This is an UNCERTIFIED copy for information/reference. For authentic copy please refer to certified copy only. In case of any mistake, please bring it to the notice of Joint Registrar(Copying).


Hon'ble Rakesh Tiwari, J

This is landlady's petition challenging the validity and correctness of judgment dated 12.9.2005 passed by Special Judge (S.C/S.T Act) in Rent Control Appeal no. 115 of 2004 setting aside the judgment and decree dated 27.9.2004 passed by the Prescribed Authority/Additional Judge, Small Causes Court, Allahabad in P.A. Case no. 21 of 1994.

Smt. Annapurna Gupta- petitioner (landlady) filed release application, registered as P.A. Case no. 21 of 1994 under Section 21(1)(a) of he U.P. Urban Buildings (Regulation of Letting, Rent and Eviction) Act, 1972 (hereinafter referred to as ''the Act') against Sri Dwarika Nath- respondent on the ground of bona fide need of the disputed accommodation comprising of three-doors shop for her three adult sons- S/Sri Sandeep Kumar, Pradeep Kumar and Sudeep Kumar.

The release application was contested by the tenant-respondent denying the plaint allegations on the ground that the petitioner-landlady owns a building bearing no. 365 in new Mumfordganj, Allahabad which consists of several rooms where her adult sons can be settled in business. That apart, it was also alleged that the landlady has also other huge ancestral properties.
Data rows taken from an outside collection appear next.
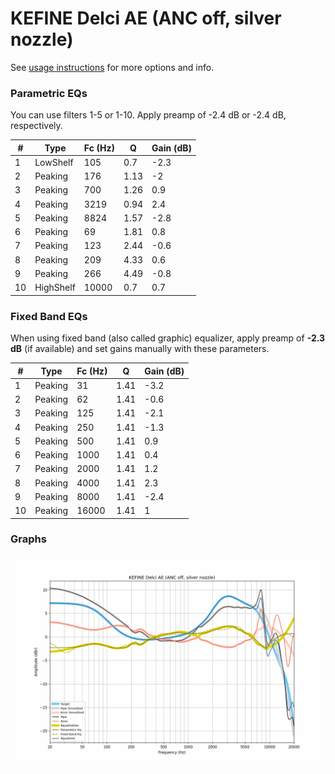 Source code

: # KEFINE Delci AE (ANC off, silver nozzle)
See [usage instructions](https://github.com/jaakkopasanen/AutoEq#usage) for more options and info.

### Parametric EQs
You can use filters 1-5 or 1-10. Apply preamp of -2.4 dB or -2.4 dB, respectively.

|   # | Type      |   Fc (Hz) |    Q |   Gain (dB) |
|-----|-----------|-----------|------|-------------|
|   1 | LowShelf  |       105 | 0.7  |        -2.3 |
|   2 | Peaking   |       176 | 1.13 |        -2   |
|   3 | Peaking   |       700 | 1.26 |         0.9 |
|   4 | Peaking   |      3219 | 0.94 |         2.4 |
|   5 | Peaking   |      8824 | 1.57 |        -2.8 |
|   6 | Peaking   |        69 | 1.81 |         0.8 |
|   7 | Peaking   |       123 | 2.44 |        -0.6 |
|   8 | Peaking   |       209 | 4.33 |         0.6 |
|   9 | Peaking   |       266 | 4.49 |        -0.8 |
|  10 | HighShelf |     10000 | 0.7  |         0.7 |

### Fixed Band EQs
When using fixed band (also called graphic) equalizer, apply preamp of **-2.3 dB** (if available) and set gains manually with these parameters.

|   # | Type    |   Fc (Hz) |    Q |   Gain (dB) |
|-----|---------|-----------|------|-------------|
|   1 | Peaking |        31 | 1.41 |        -3.2 |
|   2 | Peaking |        62 | 1.41 |        -0.6 |
|   3 | Peaking |       125 | 1.41 |        -2.1 |
|   4 | Peaking |       250 | 1.41 |        -1.3 |
|   5 | Peaking |       500 | 1.41 |         0.9 |
|   6 | Peaking |      1000 | 1.41 |         0.4 |
|   7 | Peaking |      2000 | 1.41 |         1.2 |
|   8 | Peaking |      4000 | 1.41 |         2.3 |
|   9 | Peaking |      8000 | 1.41 |        -2.4 |
|  10 | Peaking |     16000 | 1.41 |         1   |

### Graphs
![](./KEFINE%20Delci%20AE%20(ANC%20off,%20silver%20nozzle).png)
The release application remained pending since 1994.  In the meantime, due to dire need of accommodation to establish her son in business, the landlady purchased a shop admeasuring 8'x8' on the first floor of a building at Katra near Ram Mandir vide sale deed dated 14.8.1997 wherein one of the sons Sri Pradeep Kumar started business of sale of custom goods. As his business could not flourish he closed it and started a business of sanitary ware in the name and style of ''Gupta Distributors' from the shop vacated by the heirs of Sri Bhagwati Saran Gupta, opposite party no. 2 in the release application. This shop together with the shop in the ground floor were sold out by the landlady for meeting the expenses for starting business of sanitary-ware by Sri Sandeep Kumar. She also entered into a compromise with the heirs of Sri Bhagwati Saran Gupta, opposite party no. 2 in the release application for release of her adjoining shop under their occupation, which was also subject matter of dispute in P.A. Case no. 21 of 1994.  The compromise was verified by the Prescribed Authority vide order dated 10.6.2003 and the said shop was released in favour of the landlady.
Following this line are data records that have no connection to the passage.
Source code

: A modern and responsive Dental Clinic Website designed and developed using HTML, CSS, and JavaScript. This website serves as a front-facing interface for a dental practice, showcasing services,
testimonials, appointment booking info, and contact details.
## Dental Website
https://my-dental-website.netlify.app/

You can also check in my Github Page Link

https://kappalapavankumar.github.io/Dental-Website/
The respondent-tenant moved amendment application dated 2.9.2003, appended as Annexure 3 to the writ petition, before the Prescribed Authority to bring on record the factum of acquisition of the aforesaid shop on the first floor of a building in Katra, near Ram Mandir, which was objected by the petitioner-landlady by means of replica, appended as Annexure 4 to the writ petition, categorically stating that the shop on the first floor near Ram Kandir, Katra was purchased under compelling circumstances as Sri Sandeep Kumar was sitting idle. Since the said shop was on the first floor, the business could not flourish hence possession of adjoining shop had been taken from the tenant in pursuance of compromise in which business of sanitary wares was being carried on by Sri Sandeep Kumar, her son.

The landlady also brought on record that her second son Sri Pradeep Kumar was sitting idle and, therefore she was compelled to take a shop on rent for Rs.6000/- per month, who had to vacate the said shop on expiry of lease for three years and had taken another shop on rent in Colonelganj admeasuring 7'x7' which has to be vacated after expiry of two years and, therefore, she was in dire need of the shop, in dispute. That apart, her third son Sri Sudeep Kumar after completion of his Engineering in Agriculture, requires a shop for sale of agricultural implements and machinery.
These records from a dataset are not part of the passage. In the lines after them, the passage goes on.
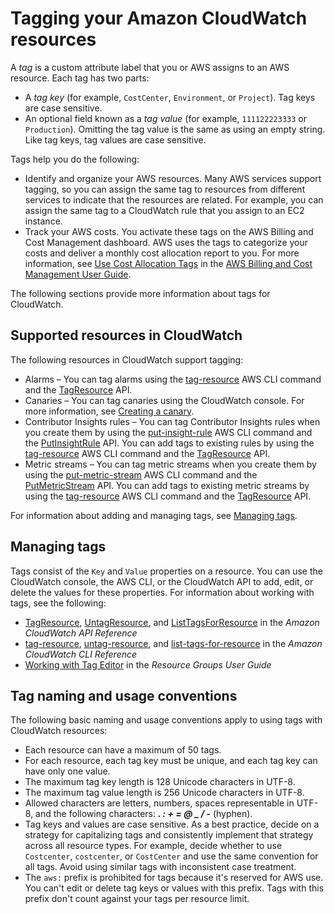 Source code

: # Tagging your Amazon CloudWatch resources<a name="CloudWatch-Tagging"></a>

A *tag* is a custom attribute label that you or AWS assigns to an AWS resource\. Each tag has two parts:
+ A *tag key* \(for example, `CostCenter`, `Environment`, or `Project`\)\. Tag keys are case sensitive\.
+ An optional field known as a *tag value* \(for example, `111122223333` or `Production`\)\. Omitting the tag value is the same as using an empty string\. Like tag keys, tag values are case sensitive\.

Tags help you do the following:
+ Identify and organize your AWS resources\. Many AWS services support tagging, so you can assign the same tag to resources from different services to indicate that the resources are related\. For example, you can assign the same tag to a CloudWatch rule that you assign to an EC2 instance\.
+ Track your AWS costs\. You activate these tags on the AWS Billing and Cost Management dashboard\. AWS uses the tags to categorize your costs and deliver a monthly cost allocation report to you\. For more information, see [Use Cost Allocation Tags](https://docs.aws.amazon.com/awsaccountbilling/latest/aboutv2/cost-alloc-tags.html) in the [AWS Billing and Cost Management User Guide](https://docs.aws.amazon.com/awsaccountbilling/latest/aboutv2/)\.

The following sections provide more information about tags for CloudWatch\.

## Supported resources in CloudWatch<a name="supported-resources"></a>

The following resources in CloudWatch support tagging: 
+ Alarms – You can tag alarms using the [tag\-resource](https://docs.aws.amazon.com/cli/latest/reference/cloudwatch/tag-resource.html) AWS CLI command and the [TagResource](https://docs.aws.amazon.com/AmazonCloudWatch/latest/APIReference/API_TagResource.html) API\.
+ Canaries – You can tag canaries using the CloudWatch console\. For more information, see [Creating a canary](CloudWatch_Synthetics_Canaries_Create.md)\.
+ Contributor Insights rules – You can tag Contributor Insights rules when you create them by using the [put\-insight\-rule](https://docs.aws.amazon.com/cli/latest/reference/cloudwatch/put-insight-rule.html) AWS CLI command and the [PutInsightRule](https://docs.aws.amazon.com/AmazonCloudWatch/latest/APIReference/API_PutInsightRule.html) API\. You can add tags to existing rules by using the [tag\-resource](https://docs.aws.amazon.com/cli/latest/reference/cloudwatch/tag-resource.html) AWS CLI command and the [TagResource](https://docs.aws.amazon.com/AmazonCloudWatch/latest/APIReference/API_TagResource.html) API\.
+ Metric streams – You can tag metric streams when you create them by using the [put\-metric\-stream](https://docs.aws.amazon.com/cli/latest/reference/cloudwatch/put-metric-stream.html) AWS CLI command and the [PutMetricStream](https://docs.aws.amazon.com/AmazonCloudWatch/latest/APIReference/API_PutMetricStream.html) API\. You can add tags to existing metric streams by using the [tag\-resource](https://docs.aws.amazon.com/cli/latest/reference/cloudwatch/tag-resource.html) AWS CLI command and the [TagResource](https://docs.aws.amazon.com/AmazonCloudWatch/latest/APIReference/API_TagResource.html) API\.

For information about adding and managing tags, see [Managing tags](#CloudWatch-tagging-add-edit-delete)\.

## Managing tags<a name="CloudWatch-tagging-add-edit-delete"></a>

Tags consist of the `Key` and `Value` properties on a resource\. You can use the CloudWatch console, the AWS CLI, or the CloudWatch API to add, edit, or delete the values for these properties\. For information about working with tags, see the following:
+ [TagResource](https://docs.aws.amazon.com/AmazonCloudWatch/latest/APIReference/API_TagResource.html), [UntagResource](https://docs.aws.amazon.com/AmazonCloudWatch/latest/APIReference/API_UntagResource.html), and [ListTagsForResource](https://docs.aws.amazon.com/AmazonCloudWatch/latest/APIReference/API_ListTagsForResource.html) in the *Amazon CloudWatch API Reference*
+ [tag\-resource](https://docs.aws.amazon.com/cli/latest/reference/cloudwatch/tag-resource.html), [untag\-resource](https://docs.aws.amazon.com/cli/latest/reference/cloudwatch/untag-resource.html), and [list\-tags\-for\-resource](https://docs.aws.amazon.com/cli/latest/reference/cloudwatch/list-tags-for-resource.html) in the *Amazon CloudWatch CLI Reference*
+ [Working with Tag Editor](https://docs.aws.amazon.com/ARG/latest/userguide/tag-editor.html) in the *Resource Groups User Guide*

## Tag naming and usage conventions<a name="tagging-restrictions"></a>

The following basic naming and usage conventions apply to using tags with CloudWatch resources:
+ Each resource can have a maximum of 50 tags\.
+ For each resource, each tag key must be unique, and each tag key can have only one value\.
+ The maximum tag key length is 128 Unicode characters in UTF\-8\.
+ The maximum tag value length is 256 Unicode characters in UTF\-8\.
+ Allowed characters are letters, numbers, spaces representable in UTF\-8, and the following characters: ***\. : \+ = @ \_ / \-*** \(hyphen\)\.
+ Tag keys and values are case sensitive\. As a best practice, decide on a strategy for capitalizing tags and consistently implement that strategy across all resource types\. For example, decide whether to use `Costcenter`, `costcenter`, or `CostCenter` and use the same convention for all tags\. Avoid using similar tags with inconsistent case treatment\. 
+ The `aws:` prefix is prohibited for tags because it's reserved for AWS use\. You can't edit or delete tag keys or values with this prefix\. Tags with this prefix don't count against your tags per resource limit\.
After considering the entire evidence available on record, the Prescribed Authority allowed the release application of the landlady vide judgment and decree dated 27.9.2004, appended as Annexure 6 to the writ petition holding that the need of the sons of the landlady is genuine and bonafide and incase the release application is rejected, landlady will suffer greater hardship than the tenant. It was also held that the landlady has no other alternate non-residential accommodation available with her for setting up her sons in business whereas the tenant has got another accommodation bearing Municipal No. 61 Khushal Parvat, Allahabad and that the tenant did not make any effort to search out alternate accommodation  during the pendency of the dispute.

Aggrieved by the judgment and decree dated 27.9.2004 passed by the Prescribed Authority, the tenant preferred Rent Control Appeal No. 115 of 2004, which has been allowed by the impugned judgment and order dated 12.9.2005, appended as Annexure 7 to the writ petition passed by the Special Judge (SC/ST Act), Allahabad.

Aggrieved against the judgment and order of the appellate Court, the petitioner-landlady has filed the instant writ petition.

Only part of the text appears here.